Segment Start: Entries provided
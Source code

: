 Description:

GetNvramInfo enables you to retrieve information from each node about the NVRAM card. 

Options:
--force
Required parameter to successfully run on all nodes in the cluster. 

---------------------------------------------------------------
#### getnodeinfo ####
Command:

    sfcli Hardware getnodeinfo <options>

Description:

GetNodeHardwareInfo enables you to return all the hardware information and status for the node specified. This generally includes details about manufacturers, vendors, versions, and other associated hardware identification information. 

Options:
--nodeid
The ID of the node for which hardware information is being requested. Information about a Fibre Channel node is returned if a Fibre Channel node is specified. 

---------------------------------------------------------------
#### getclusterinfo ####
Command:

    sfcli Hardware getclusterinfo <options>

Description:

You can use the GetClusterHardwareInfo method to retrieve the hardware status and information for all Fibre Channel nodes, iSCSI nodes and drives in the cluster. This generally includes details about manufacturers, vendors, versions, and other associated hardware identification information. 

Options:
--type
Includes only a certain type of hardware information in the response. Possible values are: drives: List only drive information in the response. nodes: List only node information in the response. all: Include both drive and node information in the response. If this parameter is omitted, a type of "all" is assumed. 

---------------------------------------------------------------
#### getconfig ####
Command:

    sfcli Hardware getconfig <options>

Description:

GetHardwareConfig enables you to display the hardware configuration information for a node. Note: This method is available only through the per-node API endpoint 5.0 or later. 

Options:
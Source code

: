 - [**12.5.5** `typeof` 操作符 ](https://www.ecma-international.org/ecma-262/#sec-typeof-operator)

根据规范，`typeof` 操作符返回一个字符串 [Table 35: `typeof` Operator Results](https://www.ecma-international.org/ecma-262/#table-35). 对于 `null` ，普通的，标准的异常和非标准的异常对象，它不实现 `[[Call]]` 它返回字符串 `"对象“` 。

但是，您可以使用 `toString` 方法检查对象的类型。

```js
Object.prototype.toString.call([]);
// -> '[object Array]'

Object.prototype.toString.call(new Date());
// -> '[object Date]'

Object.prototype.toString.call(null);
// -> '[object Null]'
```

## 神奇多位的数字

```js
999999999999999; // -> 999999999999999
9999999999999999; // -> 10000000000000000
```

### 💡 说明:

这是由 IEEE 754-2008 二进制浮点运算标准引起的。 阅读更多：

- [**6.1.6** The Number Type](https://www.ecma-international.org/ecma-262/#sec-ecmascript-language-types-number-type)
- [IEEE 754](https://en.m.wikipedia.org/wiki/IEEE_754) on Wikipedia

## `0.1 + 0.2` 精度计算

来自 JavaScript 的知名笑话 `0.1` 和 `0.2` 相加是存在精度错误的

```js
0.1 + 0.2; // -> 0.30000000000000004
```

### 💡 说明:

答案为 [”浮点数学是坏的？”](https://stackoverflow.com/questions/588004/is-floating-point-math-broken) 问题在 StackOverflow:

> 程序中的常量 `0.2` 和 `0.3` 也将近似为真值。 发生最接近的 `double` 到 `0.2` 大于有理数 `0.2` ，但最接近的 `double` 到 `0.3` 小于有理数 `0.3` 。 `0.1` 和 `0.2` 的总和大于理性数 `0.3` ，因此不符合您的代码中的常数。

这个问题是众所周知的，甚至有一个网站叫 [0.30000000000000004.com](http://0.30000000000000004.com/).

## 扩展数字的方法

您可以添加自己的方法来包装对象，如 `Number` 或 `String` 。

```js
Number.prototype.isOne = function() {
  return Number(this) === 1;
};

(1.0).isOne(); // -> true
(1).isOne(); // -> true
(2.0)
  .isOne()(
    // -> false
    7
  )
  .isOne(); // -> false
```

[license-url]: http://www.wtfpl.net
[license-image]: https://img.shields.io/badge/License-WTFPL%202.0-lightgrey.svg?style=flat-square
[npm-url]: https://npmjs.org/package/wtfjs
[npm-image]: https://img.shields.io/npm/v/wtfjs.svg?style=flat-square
Segment End: Entries provided
**Exercise requirements**
Each line of the records above must be copied exactly.

**Answer to this problem**
Source code

: Description:

GetNvramInfo enables you to retrieve information from each node about the NVRAM card. 

Options:
--force
Required parameter to successfully run on all nodes in the cluster. 

---------------------------------------------------------------
#### getnodeinfo ####
Command:

    sfcli Hardware getnodeinfo <options>

Description:

GetNodeHardwareInfo enables you to return all the hardware information and status for the node specified. This generally includes details about manufacturers, vendors, versions, and other associated hardware identification information. 

Options:
--nodeid
The ID of the node for which hardware information is being requested. Information about a Fibre Channel node is returned if a Fibre Channel node is specified. 

---------------------------------------------------------------
#### getclusterinfo ####
Command:

    sfcli Hardware getclusterinfo <options>

Description:

You can use the GetClusterHardwareInfo method to retrieve the hardware status and information for all Fibre Channel nodes, iSCSI nodes and drives in the cluster. This generally includes details about manufacturers, vendors, versions, and other associated hardware identification information. 

Options:
--type
Includes only a certain type of hardware information in the response. Possible values are: drives: List only drive information in the response. nodes: List only node information in the response. all: Include both drive and node information in the response. If this parameter is omitted, a type of "all" is assumed. 

---------------------------------------------------------------
#### getconfig ####
Command:

    sfcli Hardware getconfig <options>

Description:

GetHardwareConfig enables you to display the hardware configuration information for a node. Note: This method is available only through the per-node API endpoint 5.0 or later. 

Options:
Source code

: - [**12.5.5** `typeof` 操作符 ](https://www.ecma-international.org/ecma-262/#sec-typeof-operator)

根据规范，`typeof` 操作符返回一个字符串 [Table 35: `typeof` Operator Results](https://www.ecma-international.org/ecma-262/#table-35). 对于 `null` ，普通的，标准的异常和非标准的异常对象，它不实现 `[[Call]]` 它返回字符串 `"对象“` 。

但是，您可以使用 `toString` 方法检查对象的类型。

```js
Object.prototype.toString.call([]);
// -> '[object Array]'

Object.prototype.toString.call(new Date());
// -> '[object Date]'

Object.prototype.toString.call(null);
// -> '[object Null]'
```

## 神奇多位的数字

```js
999999999999999; // -> 999999999999999
9999999999999999; // -> 10000000000000000
```

### 💡 说明:

这是由 IEEE 754-2008 二进制浮点运算标准引起的。 阅读更多：

- [**6.1.6** The Number Type](https://www.ecma-international.org/ecma-262/#sec-ecmascript-language-types-number-type)
- [IEEE 754](https://en.m.wikipedia.org/wiki/IEEE_754) on Wikipedia

## `0.1 + 0.2` 精度计算

来自 JavaScript 的知名笑话 `0.1` 和 `0.2` 相加是存在精度错误的

```js
0.1 + 0.2; // -> 0.30000000000000004
```

### 💡 说明:

答案为 [”浮点数学是坏的？”](https://stackoverflow.com/questions/588004/is-floating-point-math-broken) 问题在 StackOverflow:

> 程序中的常量 `0.2` 和 `0.3` 也将近似为真值。 发生最接近的 `double` 到 `0.2` 大于有理数 `0.2` ，但最接近的 `double` 到 `0.3` 小于有理数 `0.3` 。 `0.1` 和 `0.2` 的总和大于理性数 `0.3` ，因此不符合您的代码中的常数。

这个问题是众所周知的，甚至有一个网站叫 [0.30000000000000004.com](http://0.30000000000000004.com/).

## 扩展数字的方法

您可以添加自己的方法来包装对象，如 `Number` 或 `String` 。

```js
Number.prototype.isOne = function() {
  return Number(this) === 1;
};

(1.0).isOne(); // -> true
(1).isOne(); // -> true
(2.0)
  .isOne()(
    // -> false
    7
  )
  .isOne(); // -> false
```

[license-url]: http://www.wtfpl.net
[license-image]: https://img.shields.io/badge/License-WTFPL%202.0-lightgrey.svg?style=flat-square
[npm-url]: https://npmjs.org/package/wtfjs
[npm-image]: https://img.shields.io/npm/v/wtfjs.svg?style=flat-square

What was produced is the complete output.